Check every line of the following material for the word "indicated", then say how many have it, with no other words.

──────── DATA SUPPLIED ────────

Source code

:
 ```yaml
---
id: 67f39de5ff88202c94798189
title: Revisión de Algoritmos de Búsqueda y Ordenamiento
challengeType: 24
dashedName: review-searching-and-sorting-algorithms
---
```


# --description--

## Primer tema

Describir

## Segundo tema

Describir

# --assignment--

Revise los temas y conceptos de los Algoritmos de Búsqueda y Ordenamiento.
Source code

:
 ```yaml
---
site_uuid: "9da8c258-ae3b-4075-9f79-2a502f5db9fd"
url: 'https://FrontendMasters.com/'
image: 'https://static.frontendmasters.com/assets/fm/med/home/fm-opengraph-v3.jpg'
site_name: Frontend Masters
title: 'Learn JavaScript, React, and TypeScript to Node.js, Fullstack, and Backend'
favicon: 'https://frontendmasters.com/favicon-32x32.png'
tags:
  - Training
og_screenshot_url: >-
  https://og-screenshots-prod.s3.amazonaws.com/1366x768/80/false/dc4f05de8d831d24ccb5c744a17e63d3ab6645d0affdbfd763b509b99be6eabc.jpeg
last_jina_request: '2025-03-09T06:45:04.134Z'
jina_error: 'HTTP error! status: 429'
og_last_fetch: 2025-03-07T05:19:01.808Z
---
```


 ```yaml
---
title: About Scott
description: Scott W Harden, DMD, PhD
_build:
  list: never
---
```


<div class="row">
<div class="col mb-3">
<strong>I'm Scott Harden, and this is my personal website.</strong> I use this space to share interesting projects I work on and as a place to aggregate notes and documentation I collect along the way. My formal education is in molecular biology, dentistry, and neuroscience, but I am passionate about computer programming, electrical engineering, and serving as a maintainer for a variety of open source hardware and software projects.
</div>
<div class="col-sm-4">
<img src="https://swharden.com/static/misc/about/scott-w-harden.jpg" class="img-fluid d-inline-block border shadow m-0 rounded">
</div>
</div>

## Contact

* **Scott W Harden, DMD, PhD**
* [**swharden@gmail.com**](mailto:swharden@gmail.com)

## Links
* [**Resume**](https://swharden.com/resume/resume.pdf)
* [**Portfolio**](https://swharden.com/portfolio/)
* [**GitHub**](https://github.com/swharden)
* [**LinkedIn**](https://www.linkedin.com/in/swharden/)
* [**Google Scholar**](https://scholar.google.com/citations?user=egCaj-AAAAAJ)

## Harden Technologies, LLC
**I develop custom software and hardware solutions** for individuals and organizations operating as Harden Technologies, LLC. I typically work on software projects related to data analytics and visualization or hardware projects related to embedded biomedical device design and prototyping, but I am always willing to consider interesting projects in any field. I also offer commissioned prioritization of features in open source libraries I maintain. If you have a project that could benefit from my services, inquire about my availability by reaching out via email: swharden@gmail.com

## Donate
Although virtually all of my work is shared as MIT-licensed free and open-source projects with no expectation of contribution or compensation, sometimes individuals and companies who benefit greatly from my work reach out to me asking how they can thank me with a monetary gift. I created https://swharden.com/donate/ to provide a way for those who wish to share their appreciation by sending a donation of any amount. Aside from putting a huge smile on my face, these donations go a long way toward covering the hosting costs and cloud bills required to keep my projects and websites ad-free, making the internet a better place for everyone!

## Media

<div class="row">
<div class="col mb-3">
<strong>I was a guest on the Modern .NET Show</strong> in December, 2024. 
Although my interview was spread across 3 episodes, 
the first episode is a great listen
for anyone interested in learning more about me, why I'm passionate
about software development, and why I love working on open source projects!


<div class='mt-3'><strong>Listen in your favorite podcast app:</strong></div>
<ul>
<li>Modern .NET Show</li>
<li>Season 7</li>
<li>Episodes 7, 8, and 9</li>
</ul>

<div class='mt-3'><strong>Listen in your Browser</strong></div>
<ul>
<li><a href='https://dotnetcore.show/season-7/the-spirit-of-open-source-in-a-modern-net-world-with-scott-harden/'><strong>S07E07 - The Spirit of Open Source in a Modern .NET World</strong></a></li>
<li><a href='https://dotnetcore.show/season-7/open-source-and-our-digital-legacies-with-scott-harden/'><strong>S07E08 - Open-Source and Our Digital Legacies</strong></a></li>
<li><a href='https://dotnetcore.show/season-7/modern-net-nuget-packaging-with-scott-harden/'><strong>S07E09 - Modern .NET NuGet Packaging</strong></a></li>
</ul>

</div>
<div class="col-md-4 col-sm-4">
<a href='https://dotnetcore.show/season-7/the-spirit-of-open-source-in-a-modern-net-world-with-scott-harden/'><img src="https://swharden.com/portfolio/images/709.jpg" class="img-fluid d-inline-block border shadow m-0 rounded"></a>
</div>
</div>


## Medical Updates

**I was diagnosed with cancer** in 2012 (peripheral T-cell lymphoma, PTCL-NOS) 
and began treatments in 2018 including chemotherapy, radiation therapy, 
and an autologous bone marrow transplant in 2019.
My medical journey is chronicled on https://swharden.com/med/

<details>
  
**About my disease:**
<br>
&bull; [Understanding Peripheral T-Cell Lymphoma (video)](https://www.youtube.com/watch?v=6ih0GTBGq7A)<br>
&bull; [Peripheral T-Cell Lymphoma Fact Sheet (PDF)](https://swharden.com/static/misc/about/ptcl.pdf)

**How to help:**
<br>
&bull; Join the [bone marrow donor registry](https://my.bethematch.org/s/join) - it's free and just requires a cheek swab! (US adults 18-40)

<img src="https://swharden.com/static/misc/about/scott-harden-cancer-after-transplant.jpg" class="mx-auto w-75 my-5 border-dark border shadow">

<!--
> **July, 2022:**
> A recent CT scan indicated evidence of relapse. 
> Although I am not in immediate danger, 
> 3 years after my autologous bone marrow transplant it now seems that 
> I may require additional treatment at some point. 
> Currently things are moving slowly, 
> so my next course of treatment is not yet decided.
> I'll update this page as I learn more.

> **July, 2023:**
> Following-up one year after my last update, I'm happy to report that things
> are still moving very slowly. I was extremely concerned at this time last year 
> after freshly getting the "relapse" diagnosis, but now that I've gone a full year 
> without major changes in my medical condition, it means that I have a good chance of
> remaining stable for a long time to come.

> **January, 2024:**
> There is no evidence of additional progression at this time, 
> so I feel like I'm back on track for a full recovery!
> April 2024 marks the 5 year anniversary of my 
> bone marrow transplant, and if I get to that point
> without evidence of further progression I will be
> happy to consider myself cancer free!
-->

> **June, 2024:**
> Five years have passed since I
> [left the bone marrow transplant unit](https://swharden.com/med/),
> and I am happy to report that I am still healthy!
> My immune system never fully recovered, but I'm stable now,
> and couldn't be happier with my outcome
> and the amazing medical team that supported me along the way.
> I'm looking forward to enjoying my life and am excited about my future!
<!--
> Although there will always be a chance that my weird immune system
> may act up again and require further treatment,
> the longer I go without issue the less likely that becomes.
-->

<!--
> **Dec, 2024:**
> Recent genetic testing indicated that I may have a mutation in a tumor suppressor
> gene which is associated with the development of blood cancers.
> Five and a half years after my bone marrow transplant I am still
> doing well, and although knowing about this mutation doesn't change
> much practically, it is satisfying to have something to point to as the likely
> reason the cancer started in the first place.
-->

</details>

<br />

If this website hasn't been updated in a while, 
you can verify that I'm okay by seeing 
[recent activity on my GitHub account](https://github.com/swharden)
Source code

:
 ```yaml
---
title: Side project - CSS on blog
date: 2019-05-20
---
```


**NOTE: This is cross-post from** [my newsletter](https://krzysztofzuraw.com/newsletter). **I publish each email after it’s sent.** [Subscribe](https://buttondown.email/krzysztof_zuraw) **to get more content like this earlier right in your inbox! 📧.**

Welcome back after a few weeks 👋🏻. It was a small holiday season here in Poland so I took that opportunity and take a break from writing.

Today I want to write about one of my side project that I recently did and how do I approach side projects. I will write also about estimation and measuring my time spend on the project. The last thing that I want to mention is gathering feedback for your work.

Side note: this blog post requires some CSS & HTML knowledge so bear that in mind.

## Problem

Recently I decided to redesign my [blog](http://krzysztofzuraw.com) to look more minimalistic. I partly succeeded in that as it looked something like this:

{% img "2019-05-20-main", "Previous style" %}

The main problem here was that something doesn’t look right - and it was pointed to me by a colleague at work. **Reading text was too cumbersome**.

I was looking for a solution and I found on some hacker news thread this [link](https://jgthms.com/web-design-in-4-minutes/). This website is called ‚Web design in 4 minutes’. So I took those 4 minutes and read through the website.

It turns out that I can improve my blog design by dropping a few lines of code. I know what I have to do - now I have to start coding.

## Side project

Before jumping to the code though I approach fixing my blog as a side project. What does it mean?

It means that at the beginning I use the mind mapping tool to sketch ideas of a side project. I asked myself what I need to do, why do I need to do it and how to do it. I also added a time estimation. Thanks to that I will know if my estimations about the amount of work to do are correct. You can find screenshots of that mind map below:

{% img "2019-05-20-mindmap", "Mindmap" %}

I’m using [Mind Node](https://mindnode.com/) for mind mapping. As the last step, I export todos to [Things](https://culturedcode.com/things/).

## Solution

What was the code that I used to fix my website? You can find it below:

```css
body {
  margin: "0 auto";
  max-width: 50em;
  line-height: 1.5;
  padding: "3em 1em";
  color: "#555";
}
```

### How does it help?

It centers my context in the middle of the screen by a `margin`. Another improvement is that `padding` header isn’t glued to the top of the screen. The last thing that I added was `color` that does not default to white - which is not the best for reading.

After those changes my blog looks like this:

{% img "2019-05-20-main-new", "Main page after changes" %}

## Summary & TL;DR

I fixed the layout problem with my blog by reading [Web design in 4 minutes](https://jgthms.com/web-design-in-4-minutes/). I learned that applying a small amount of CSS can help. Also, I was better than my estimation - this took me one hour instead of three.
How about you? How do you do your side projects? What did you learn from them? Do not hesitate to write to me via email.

────────

▶ [RESPONSE AREA] 2